M.C. A quell’epoca, in cui erano poco conosciuti e poco apprezzati anche i nostri astrattisti, eravate poco considerati a vostra volta?

S.D. Certamente, questo però è una specie di destino ciclico delle teorie artistiche, poi tradotte in opere, che alla fine però vengono accettate e storicizzate. E' stato il caso anche di Fontana e, a proposito, mi viene in mente ancora Tocchetti quando invitò ad esporre per la prima mostra Enrico Baj, Lucio Fontana e Marta Vio. Ebbi l’onore, poiché Tocchetti chiese a me, e i colleghi furono d’accordo, di fare un testo per questa mostra. Lucio presentava i quadri con i buchi, criticatissimi, riguardo ai quali all’epoca uscivano delle vignette umoristiche con ragazzi che sparavano con il fucile e la mamma chiedeva loro: “State giocando alla guerra?” “No prepariamo una mostra d’arte”. Questi tre artisti messi insieme, e per di più presentati da me che ero un surrealista, crearono una certa novità, perché all’epoca si erano abituati alle mostre del novecento, con i pittori che facevano le donne e gli uomini con i piedi gonfi, e tuttalpiù ai i pittori astrattisti che facevano i quadri con gli elementi geometrici…A questa mostra ne seguì una ancora più strana con Leonardo Mariani Travi, architetto e pittore, che entrò in un secondo momento ma con grande rigore nel Gruppo Nucleare, e il pittore Yves Dendal, un pittore squisitamente figurativo rappresentativo ma non nella linea realista socialista, un figurativo di immaginazione.

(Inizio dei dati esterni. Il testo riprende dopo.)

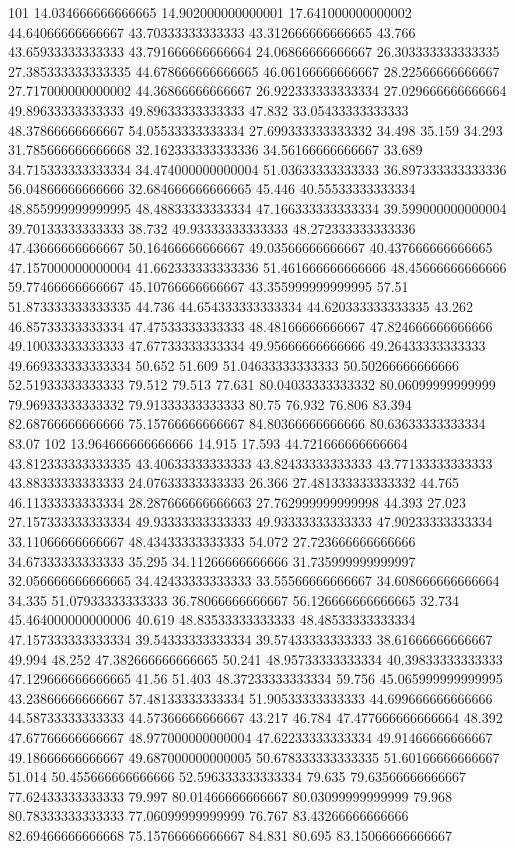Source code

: 101 14.034666666666665 14.902000000000001 17.641000000000002 44.64066666666667 43.70333333333333 43.312666666666665 43.766 43.65933333333333 43.791666666666664 24.06866666666667 26.303333333333335 27.385333333333335 44.678666666666665 46.06166666666667 28.22566666666667 27.717000000000002 44.36866666666667 26.922333333333334 27.029666666666664 49.89633333333333 49.89633333333333 47.832 33.05433333333333 48.37866666666667 54.05533333333334 27.699333333333332 34.498 35.159 34.293 31.785666666666668 32.162333333333336 34.56166666666667 33.689 34.715333333333334 34.474000000000004 51.03633333333333 36.897333333333336 56.04866666666666 32.684666666666665 45.446 40.55533333333334 48.855999999999995 48.48833333333334 47.166333333333334 39.599000000000004 39.70133333333333 38.732 49.93333333333333 48.272333333333336 47.43666666666667 50.16466666666667 49.03566666666667 40.437666666666665 47.157000000000004 41.662333333333336 51.461666666666666 48.45666666666666 59.77466666666667 45.10766666666667 43.355999999999995 57.51 51.873333333333335 44.736 44.654333333333334 44.620333333333335 43.262 46.85733333333334 47.47533333333333 48.48166666666667 47.824666666666666 49.10033333333333 47.67733333333334 49.95666666666666 49.26433333333333 49.669333333333334 50.652 51.609 51.04633333333333 50.50266666666666 52.51933333333333 79.512 79.513 77.631 80.04033333333332 80.06099999999999 79.96933333333332 79.91333333333333 80.75 76.932 76.806 83.394 82.68766666666666 75.15766666666667 84.80366666666666 80.63633333333334 83.07
102 13.964666666666666 14.915 17.593 44.721666666666664 43.812333333333335 43.40633333333333 43.82433333333333 43.77133333333333 43.88333333333333 24.07633333333333 26.366 27.481333333333332 44.765 46.11333333333334 28.287666666666663 27.762999999999998 44.393 27.023 27.157333333333334 49.93333333333333 49.93333333333333 47.90233333333334 33.11066666666667 48.43433333333333 54.072 27.723666666666666 34.67333333333333 35.295 34.11266666666666 31.735999999999997 32.056666666666665 34.42433333333333 33.55566666666667 34.608666666666664 34.335 51.07933333333333 36.78066666666667 56.126666666666665 32.734 45.464000000000006 40.619 48.83533333333333 48.48533333333334 47.157333333333334 39.54333333333334 39.57433333333333 38.61666666666667 49.994 48.252 47.382666666666665 50.241 48.95733333333334 40.39833333333333 47.129666666666665 41.56 51.403 48.37233333333334 59.756 45.065999999999995 43.23866666666667 57.48133333333334 51.90533333333333 44.699666666666666 44.58733333333333 44.57366666666667 43.217 46.784 47.477666666666664 48.392 47.67766666666667 48.977000000000004 47.62233333333334 49.91466666666667 49.18666666666667 49.687000000000005 50.678333333333335 51.60166666666667 51.014 50.455666666666666 52.596333333333334 79.635 79.63566666666667 77.62433333333333 79.997 80.01466666666667 80.03099999999999 79.968 80.78333333333333 77.06099999999999 76.767 83.43266666666666 82.69466666666668 75.15766666666667 84.831 80.695 83.15066666666667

M.C. Lei che ha vissuto così le avanguardie storiche a Como, cosa suggerisce oggi ai nostri giovani artisti.

S.D. Anzitutto che i giovani non imitino quello che abbiamo fatto noi, sarebbe tempo sprecato, si guardino bene dentro e se non hanno proprio voglia di ribaltare tutto, dato che il mondo è già sufficientemente ribaltato così, almeno non ascoltino troppo i maestri e mettano in discussione anche quello che abbiamo fatto noi.